_Work instruction_.
Go through the data below and copy each line that includes "docs".

*** Opening Input data ***

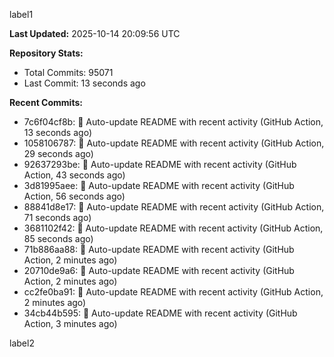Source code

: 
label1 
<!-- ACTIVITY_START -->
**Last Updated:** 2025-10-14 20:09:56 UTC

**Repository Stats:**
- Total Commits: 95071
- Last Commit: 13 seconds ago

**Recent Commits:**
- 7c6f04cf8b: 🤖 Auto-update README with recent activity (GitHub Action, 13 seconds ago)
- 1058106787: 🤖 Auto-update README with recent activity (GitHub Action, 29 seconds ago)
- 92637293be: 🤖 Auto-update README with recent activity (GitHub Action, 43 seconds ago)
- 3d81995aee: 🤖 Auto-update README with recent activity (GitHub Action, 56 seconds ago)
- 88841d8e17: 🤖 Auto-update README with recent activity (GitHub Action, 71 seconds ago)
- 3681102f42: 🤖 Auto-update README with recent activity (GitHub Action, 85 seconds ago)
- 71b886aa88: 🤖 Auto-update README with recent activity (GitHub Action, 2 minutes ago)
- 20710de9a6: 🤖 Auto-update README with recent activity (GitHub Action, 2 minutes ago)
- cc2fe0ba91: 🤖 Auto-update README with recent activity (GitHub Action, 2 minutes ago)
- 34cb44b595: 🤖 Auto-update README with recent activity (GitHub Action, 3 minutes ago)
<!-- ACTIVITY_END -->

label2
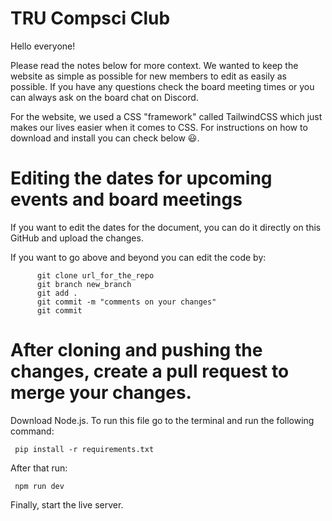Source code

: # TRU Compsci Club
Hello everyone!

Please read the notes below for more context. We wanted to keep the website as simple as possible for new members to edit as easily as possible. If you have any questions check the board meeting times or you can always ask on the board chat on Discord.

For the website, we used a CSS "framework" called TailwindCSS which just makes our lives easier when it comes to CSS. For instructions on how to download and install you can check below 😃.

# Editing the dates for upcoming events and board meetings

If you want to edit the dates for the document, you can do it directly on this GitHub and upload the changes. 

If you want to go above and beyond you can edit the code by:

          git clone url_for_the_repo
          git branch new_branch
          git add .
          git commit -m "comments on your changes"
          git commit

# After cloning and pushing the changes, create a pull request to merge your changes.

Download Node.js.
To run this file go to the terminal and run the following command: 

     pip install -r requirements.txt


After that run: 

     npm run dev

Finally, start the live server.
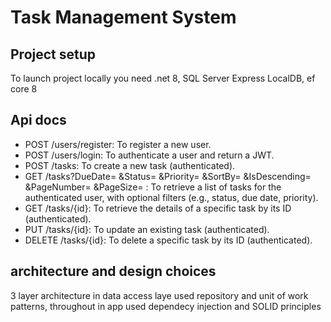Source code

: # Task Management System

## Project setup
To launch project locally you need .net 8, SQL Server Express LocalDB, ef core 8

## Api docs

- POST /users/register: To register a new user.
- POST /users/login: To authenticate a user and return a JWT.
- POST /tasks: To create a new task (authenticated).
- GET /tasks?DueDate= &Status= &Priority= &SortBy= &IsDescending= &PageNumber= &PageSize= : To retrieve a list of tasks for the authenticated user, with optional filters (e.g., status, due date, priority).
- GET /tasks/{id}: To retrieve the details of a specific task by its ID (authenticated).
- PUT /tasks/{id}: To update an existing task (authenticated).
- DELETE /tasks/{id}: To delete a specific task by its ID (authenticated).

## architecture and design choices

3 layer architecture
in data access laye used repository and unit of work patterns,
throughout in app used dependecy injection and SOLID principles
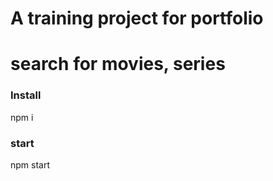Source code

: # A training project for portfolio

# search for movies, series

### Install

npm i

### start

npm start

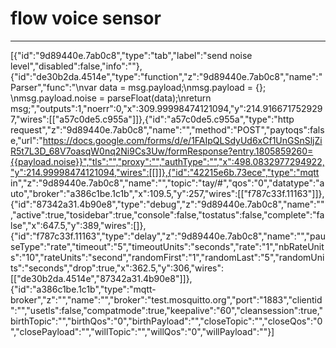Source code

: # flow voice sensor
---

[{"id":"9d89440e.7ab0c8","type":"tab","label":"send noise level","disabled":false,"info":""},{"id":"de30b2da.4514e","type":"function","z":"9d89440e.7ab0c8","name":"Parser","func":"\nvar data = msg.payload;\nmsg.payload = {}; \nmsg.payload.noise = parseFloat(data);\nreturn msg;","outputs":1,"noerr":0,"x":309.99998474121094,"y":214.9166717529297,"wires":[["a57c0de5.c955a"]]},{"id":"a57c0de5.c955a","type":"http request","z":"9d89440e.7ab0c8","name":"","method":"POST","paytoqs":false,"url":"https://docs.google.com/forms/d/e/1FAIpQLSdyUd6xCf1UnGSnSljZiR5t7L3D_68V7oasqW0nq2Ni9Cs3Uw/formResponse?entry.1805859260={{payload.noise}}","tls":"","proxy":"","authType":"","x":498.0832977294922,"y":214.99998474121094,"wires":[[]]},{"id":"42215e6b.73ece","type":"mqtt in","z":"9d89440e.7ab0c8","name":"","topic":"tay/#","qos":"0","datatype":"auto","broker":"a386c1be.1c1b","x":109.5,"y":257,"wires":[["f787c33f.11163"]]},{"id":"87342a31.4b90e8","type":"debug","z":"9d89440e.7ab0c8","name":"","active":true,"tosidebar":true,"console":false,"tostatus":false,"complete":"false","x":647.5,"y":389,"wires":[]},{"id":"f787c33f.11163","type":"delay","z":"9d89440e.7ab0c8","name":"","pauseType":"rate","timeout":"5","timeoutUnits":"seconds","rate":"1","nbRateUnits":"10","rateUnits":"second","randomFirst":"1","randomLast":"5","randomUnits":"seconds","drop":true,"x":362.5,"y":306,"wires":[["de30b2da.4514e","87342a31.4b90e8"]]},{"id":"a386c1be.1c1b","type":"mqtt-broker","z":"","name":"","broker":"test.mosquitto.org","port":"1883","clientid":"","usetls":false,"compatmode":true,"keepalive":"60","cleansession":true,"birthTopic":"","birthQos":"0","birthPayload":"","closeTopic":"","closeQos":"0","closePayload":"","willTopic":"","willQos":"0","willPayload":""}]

*** Closing Input data ***

_Result of the task_.
## Api docs
[{"id":"9d89440e.7ab0c8","type":"tab","label":"send noise level","disabled":false,"info":""},{"id":"de30b2da.4514e","type":"function","z":"9d89440e.7ab0c8","name":"Parser","func":"\nvar data = msg.payload;\nmsg.payload = {}; \nmsg.payload.noise = parseFloat(data);\nreturn msg;","outputs":1,"noerr":0,"x":309.99998474121094,"y":214.9166717529297,"wires":[["a57c0de5.c955a"]]},{"id":"a57c0de5.c955a","type":"http request","z":"9d89440e.7ab0c8","name":"","method":"POST","paytoqs":false,"url":"https://docs.google.com/forms/d/e/1FAIpQLSdyUd6xCf1UnGSnSljZiR5t7L3D_68V7oasqW0nq2Ni9Cs3Uw/formResponse?entry.1805859260={{payload.noise}}","tls":"","proxy":"","authType":"","x":498.0832977294922,"y":214.99998474121094,"wires":[[]]},{"id":"42215e6b.73ece","type":"mqtt in","z":"9d89440e.7ab0c8","name":"","topic":"tay/#","qos":"0","datatype":"auto","broker":"a386c1be.1c1b","x":109.5,"y":257,"wires":[["f787c33f.11163"]]},{"id":"87342a31.4b90e8","type":"debug","z":"9d89440e.7ab0c8","name":"","active":true,"tosidebar":true,"console":false,"tostatus":false,"complete":"false","x":647.5,"y":389,"wires":[]},{"id":"f787c33f.11163","type":"delay","z":"9d89440e.7ab0c8","name":"","pauseType":"rate","timeout":"5","timeoutUnits":"seconds","rate":"1","nbRateUnits":"10","rateUnits":"second","randomFirst":"1","randomLast":"5","randomUnits":"seconds","drop":true,"x":362.5,"y":306,"wires":[["de30b2da.4514e","87342a31.4b90e8"]]},{"id":"a386c1be.1c1b","type":"mqtt-broker","z":"","name":"","broker":"test.mosquitto.org","port":"1883","clientid":"","usetls":false,"compatmode":true,"keepalive":"60","cleansession":true,"birthTopic":"","birthQos":"0","birthPayload":"","closeTopic":"","closeQos":"0","closePayload":"","willTopic":"","willQos":"0","willPayload":""}]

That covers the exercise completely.